Plain-text document sources:
--- START ---

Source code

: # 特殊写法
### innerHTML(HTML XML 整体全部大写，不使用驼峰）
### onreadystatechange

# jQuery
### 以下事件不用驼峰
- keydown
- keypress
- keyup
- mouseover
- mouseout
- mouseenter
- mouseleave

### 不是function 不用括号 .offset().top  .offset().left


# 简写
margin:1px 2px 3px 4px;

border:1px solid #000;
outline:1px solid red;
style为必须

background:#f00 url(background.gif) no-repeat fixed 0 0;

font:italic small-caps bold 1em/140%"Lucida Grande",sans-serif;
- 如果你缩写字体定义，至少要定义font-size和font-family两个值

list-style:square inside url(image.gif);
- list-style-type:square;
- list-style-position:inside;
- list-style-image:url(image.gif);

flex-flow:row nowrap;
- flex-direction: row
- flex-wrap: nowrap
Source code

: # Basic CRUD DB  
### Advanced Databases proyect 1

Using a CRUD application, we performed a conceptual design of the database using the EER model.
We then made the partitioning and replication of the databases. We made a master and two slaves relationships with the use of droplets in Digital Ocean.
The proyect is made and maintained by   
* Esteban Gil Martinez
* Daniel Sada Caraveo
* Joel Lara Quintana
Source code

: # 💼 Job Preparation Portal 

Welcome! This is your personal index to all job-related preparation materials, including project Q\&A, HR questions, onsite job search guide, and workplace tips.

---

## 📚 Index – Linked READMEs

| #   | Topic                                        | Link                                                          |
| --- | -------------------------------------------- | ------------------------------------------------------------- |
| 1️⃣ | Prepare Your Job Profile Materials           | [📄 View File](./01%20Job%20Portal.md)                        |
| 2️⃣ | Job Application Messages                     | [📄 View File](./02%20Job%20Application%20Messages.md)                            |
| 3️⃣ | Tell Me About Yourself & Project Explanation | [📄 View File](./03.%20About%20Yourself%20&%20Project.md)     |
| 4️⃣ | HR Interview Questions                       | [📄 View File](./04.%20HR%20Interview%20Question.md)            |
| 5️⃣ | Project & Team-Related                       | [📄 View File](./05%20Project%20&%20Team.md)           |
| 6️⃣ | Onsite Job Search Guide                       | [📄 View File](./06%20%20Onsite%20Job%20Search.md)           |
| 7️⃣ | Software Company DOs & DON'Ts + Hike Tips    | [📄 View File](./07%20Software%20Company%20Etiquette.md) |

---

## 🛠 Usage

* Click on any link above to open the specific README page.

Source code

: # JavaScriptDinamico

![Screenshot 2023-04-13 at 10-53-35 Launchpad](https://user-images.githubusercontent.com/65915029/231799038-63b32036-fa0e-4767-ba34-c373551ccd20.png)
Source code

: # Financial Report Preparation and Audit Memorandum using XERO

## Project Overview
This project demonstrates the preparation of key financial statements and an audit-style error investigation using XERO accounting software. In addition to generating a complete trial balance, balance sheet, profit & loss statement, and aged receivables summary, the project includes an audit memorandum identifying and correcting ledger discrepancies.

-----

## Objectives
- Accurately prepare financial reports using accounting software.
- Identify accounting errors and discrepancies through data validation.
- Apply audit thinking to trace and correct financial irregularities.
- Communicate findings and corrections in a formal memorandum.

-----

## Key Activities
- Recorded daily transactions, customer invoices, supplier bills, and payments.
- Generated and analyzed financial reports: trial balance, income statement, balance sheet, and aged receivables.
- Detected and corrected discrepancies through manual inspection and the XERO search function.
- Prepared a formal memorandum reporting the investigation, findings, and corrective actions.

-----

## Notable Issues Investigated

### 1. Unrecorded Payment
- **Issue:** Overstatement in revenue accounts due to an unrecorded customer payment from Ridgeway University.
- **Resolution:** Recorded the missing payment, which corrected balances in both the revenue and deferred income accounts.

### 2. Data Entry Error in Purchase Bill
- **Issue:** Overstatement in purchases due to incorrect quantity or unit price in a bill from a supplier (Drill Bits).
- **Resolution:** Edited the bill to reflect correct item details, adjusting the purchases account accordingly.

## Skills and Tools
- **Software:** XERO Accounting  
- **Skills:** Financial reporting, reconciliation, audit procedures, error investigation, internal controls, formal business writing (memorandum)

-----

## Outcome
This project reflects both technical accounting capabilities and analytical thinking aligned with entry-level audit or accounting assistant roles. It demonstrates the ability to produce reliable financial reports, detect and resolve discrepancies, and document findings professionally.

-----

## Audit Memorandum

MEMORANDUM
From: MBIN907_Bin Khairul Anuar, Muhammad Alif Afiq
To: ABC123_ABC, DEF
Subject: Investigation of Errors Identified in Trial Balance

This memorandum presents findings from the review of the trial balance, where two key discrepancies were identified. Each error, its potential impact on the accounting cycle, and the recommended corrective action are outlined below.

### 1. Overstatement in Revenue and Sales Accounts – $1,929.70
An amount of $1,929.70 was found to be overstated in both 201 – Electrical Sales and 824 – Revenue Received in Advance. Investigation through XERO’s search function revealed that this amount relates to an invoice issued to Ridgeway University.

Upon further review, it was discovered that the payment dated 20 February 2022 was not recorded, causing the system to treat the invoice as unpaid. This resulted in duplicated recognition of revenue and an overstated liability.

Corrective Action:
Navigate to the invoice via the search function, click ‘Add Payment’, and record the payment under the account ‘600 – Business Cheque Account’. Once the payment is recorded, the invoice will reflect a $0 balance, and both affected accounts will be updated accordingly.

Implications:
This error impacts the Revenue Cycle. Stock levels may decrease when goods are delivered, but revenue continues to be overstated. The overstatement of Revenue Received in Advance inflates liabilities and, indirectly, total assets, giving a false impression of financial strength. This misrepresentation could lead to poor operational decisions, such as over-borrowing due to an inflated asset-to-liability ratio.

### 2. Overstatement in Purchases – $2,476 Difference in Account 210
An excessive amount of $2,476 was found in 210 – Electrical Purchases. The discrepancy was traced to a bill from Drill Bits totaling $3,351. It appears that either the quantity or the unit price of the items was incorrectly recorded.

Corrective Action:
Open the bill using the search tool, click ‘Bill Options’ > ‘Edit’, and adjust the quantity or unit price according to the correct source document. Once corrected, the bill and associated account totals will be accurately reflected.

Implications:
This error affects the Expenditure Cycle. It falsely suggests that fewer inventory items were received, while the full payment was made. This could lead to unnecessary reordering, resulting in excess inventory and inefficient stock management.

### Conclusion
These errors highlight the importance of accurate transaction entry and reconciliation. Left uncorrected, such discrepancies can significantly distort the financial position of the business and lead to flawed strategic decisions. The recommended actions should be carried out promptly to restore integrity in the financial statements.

--- END ---

WHAT IS REQUIRED:
Every entry above has to be returned exactly as written.

ANSWER TO THIS TASK:
Source code

: # 特殊写法
### innerHTML(HTML XML 整体全部大写，不使用驼峰）
### onreadystatechange

# jQuery
### 以下事件不用驼峰
- keydown
- keypress
- keyup
- mouseover
- mouseout
- mouseenter
- mouseleave

### 不是function 不用括号 .offset().top  .offset().left


# 简写
margin:1px 2px 3px 4px;

border:1px solid #000;
outline:1px solid red;
style为必须

background:#f00 url(background.gif) no-repeat fixed 0 0;

font:italic small-caps bold 1em/140%"Lucida Grande",sans-serif;
- 如果你缩写字体定义，至少要定义font-size和font-family两个值

list-style:square inside url(image.gif);
- list-style-type:square;
- list-style-position:inside;
- list-style-image:url(image.gif);

flex-flow:row nowrap;
- flex-direction: row
- flex-wrap: nowrap
Source code

: # Basic CRUD DB  
### Advanced Databases proyect 1

Using a CRUD application, we performed a conceptual design of the database using the EER model.
We then made the partitioning and replication of the databases. We made a master and two slaves relationships with the use of droplets in Digital Ocean.
The proyect is made and maintained by   
* Esteban Gil Martinez
* Daniel Sada Caraveo
* Joel Lara Quintana
Source code

: # 💼 Job Preparation Portal 

Welcome! This is your personal index to all job-related preparation materials, including project Q\&A, HR questions, onsite job search guide, and workplace tips.

---

## 📚 Index – Linked READMEs

| #   | Topic                                        | Link                                                          |
| --- | -------------------------------------------- | ------------------------------------------------------------- |
| 1️⃣ | Prepare Your Job Profile Materials           | [📄 View File](./01%20Job%20Portal.md)                        |
| 2️⃣ | Job Application Messages                     | [📄 View File](./02%20Job%20Application%20Messages.md)                            |
| 3️⃣ | Tell Me About Yourself & Project Explanation | [📄 View File](./03.%20About%20Yourself%20&%20Project.md)     |
| 4️⃣ | HR Interview Questions                       | [📄 View File](./04.%20HR%20Interview%20Question.md)            |
| 5️⃣ | Project & Team-Related                       | [📄 View File](./05%20Project%20&%20Team.md)           |
| 6️⃣ | Onsite Job Search Guide                       | [📄 View File](./06%20%20Onsite%20Job%20Search.md)           |
| 7️⃣ | Software Company DOs & DON'Ts + Hike Tips    | [📄 View File](./07%20Software%20Company%20Etiquette.md) |

---

## 🛠 Usage

* Click on any link above to open the specific README page.

Source code

: # JavaScriptDinamico

![Screenshot 2023-04-13 at 10-53-35 Launchpad](https://user-images.githubusercontent.com/65915029/231799038-63b32036-fa0e-4767-ba34-c373551ccd20.png)
Source code

: # Financial Report Preparation and Audit Memorandum using XERO

## Project Overview
This project demonstrates the preparation of key financial statements and an audit-style error investigation using XERO accounting software. In addition to generating a complete trial balance, balance sheet, profit & loss statement, and aged receivables summary, the project includes an audit memorandum identifying and correcting ledger discrepancies.

-----

## Objectives
- Accurately prepare financial reports using accounting software.
- Identify accounting errors and discrepancies through data validation.
- Apply audit thinking to trace and correct financial irregularities.
- Communicate findings and corrections in a formal memorandum.

-----

## Key Activities
- Recorded daily transactions, customer invoices, supplier bills, and payments.
- Generated and analyzed financial reports: trial balance, income statement, balance sheet, and aged receivables.
- Detected and corrected discrepancies through manual inspection and the XERO search function.
- Prepared a formal memorandum reporting the investigation, findings, and corrective actions.

-----

## Notable Issues Investigated

### 1. Unrecorded Payment
- **Issue:** Overstatement in revenue accounts due to an unrecorded customer payment from Ridgeway University.
- **Resolution:** Recorded the missing payment, which corrected balances in both the revenue and deferred income accounts.

### 2. Data Entry Error in Purchase Bill
- **Issue:** Overstatement in purchases due to incorrect quantity or unit price in a bill from a supplier (Drill Bits).
- **Resolution:** Edited the bill to reflect correct item details, adjusting the purchases account accordingly.

## Skills and Tools
- **Software:** XERO Accounting  
- **Skills:** Financial reporting, reconciliation, audit procedures, error investigation, internal controls, formal business writing (memorandum)

-----

## Outcome
This project reflects both technical accounting capabilities and analytical thinking aligned with entry-level audit or accounting assistant roles. It demonstrates the ability to produce reliable financial reports, detect and resolve discrepancies, and document findings professionally.

-----

## Audit Memorandum

MEMORANDUM
From: MBIN907_Bin Khairul Anuar, Muhammad Alif Afiq
To: ABC123_ABC, DEF
Subject: Investigation of Errors Identified in Trial Balance

This memorandum presents findings from the review of the trial balance, where two key discrepancies were identified. Each error, its potential impact on the accounting cycle, and the recommended corrective action are outlined below.

### 1. Overstatement in Revenue and Sales Accounts – $1,929.70
An amount of $1,929.70 was found to be overstated in both 201 – Electrical Sales and 824 – Revenue Received in Advance. Investigation through XERO’s search function revealed that this amount relates to an invoice issued to Ridgeway University.

Upon further review, it was discovered that the payment dated 20 February 2022 was not recorded, causing the system to treat the invoice as unpaid. This resulted in duplicated recognition of revenue and an overstated liability.

Corrective Action:
Navigate to the invoice via the search function, click ‘Add Payment’, and record the payment under the account ‘600 – Business Cheque Account’. Once the payment is recorded, the invoice will reflect a $0 balance, and both affected accounts will be updated accordingly.

Implications:
This error impacts the Revenue Cycle. Stock levels may decrease when goods are delivered, but revenue continues to be overstated. The overstatement of Revenue Received in Advance inflates liabilities and, indirectly, total assets, giving a false impression of financial strength. This misrepresentation could lead to poor operational decisions, such as over-borrowing due to an inflated asset-to-liability ratio.

### 2. Overstatement in Purchases – $2,476 Difference in Account 210
An excessive amount of $2,476 was found in 210 – Electrical Purchases. The discrepancy was traced to a bill from Drill Bits totaling $3,351. It appears that either the quantity or the unit price of the items was incorrectly recorded.

Corrective Action:
Open the bill using the search tool, click ‘Bill Options’ > ‘Edit’, and adjust the quantity or unit price according to the correct source document. Once corrected, the bill and associated account totals will be accurately reflected.

Implications:
This error affects the Expenditure Cycle. It falsely suggests that fewer inventory items were received, while the full payment was made. This could lead to unnecessary reordering, resulting in excess inventory and inefficient stock management.

### Conclusion
These errors highlight the importance of accurate transaction entry and reconciliation. Left uncorrected, such discrepancies can significantly distort the financial position of the business and lead to flawed strategic decisions. The recommended actions should be carried out promptly to restore integrity in the financial statements.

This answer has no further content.